Luckily, many scientists unite in the efforts of drug discovery. Another project coordinated by Christian Feiler of our group and the Berlin-based biotech company Molox is a large consortium of regional and international academic groups and large industrial partners like BASF. Their goal is to target many more SARS-CoV-2 proteins with X-ray crystallography assisted screening to identify further starting points for the development of a potential active substance against the coronavirus.

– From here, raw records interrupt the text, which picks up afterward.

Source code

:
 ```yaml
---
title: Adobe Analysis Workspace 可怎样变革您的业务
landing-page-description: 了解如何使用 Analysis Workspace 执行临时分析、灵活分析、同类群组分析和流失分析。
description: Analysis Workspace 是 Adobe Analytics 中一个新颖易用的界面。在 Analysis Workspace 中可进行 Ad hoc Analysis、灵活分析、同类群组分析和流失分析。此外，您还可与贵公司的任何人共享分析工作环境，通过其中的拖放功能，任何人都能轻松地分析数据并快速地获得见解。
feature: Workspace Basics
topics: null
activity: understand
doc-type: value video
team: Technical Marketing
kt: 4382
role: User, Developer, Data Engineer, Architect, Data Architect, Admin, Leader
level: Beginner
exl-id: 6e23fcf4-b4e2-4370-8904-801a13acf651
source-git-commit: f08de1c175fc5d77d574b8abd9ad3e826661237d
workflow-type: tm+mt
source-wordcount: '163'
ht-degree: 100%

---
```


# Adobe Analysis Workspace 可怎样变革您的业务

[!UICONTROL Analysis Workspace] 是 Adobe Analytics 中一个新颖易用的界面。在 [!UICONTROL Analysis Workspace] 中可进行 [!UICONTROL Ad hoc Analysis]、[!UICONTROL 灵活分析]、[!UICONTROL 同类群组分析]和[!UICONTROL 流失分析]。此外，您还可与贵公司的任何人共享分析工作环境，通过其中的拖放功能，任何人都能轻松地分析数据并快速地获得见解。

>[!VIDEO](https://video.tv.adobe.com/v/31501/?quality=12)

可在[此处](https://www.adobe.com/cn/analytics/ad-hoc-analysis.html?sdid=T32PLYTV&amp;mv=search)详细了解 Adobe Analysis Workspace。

There are still many steps in front of all of us working on drugs against SARS-CoV-2, but hopefully we can all progress as fast as possible.

References:

[1]      A. Douangamath et al., “Crystallographic and electrophilic fragment screening of the SARS-CoV-2 main protease,” bioRxiv, p. 2020.05.27.118117, May 2020, doi: 10.1101/2020.05.27.118117.

[2]      S. Günther et al., “Catalytic cleavage of HEAT and subsequent covalent binding of the tetralone moiety by the SARS-CoV-2 main protease,” biorxiv, p. 2020.05.02.043554, May 2020, doi: 10.1101/2020.05.02.043554.

[3]      L. Zhang et al., “Crystal structure of SARS-CoV-2 main protease provides a basis for design of improved a-ketoamide inhibitors,” Science (80-. )., vol. 368, no. 6489, p. 409, Apr. 2020, doi: 10.1126/science.abb3405.

[4]      J. Wollenhaupt and A. Metz et al., “F2X-Universal and F2X-Entry: Structurally Diverse Compound Libraries for Crystallographic Fragment Screening,” Structure, May 2020, doi: 10.1016/j.str.2020.04.019.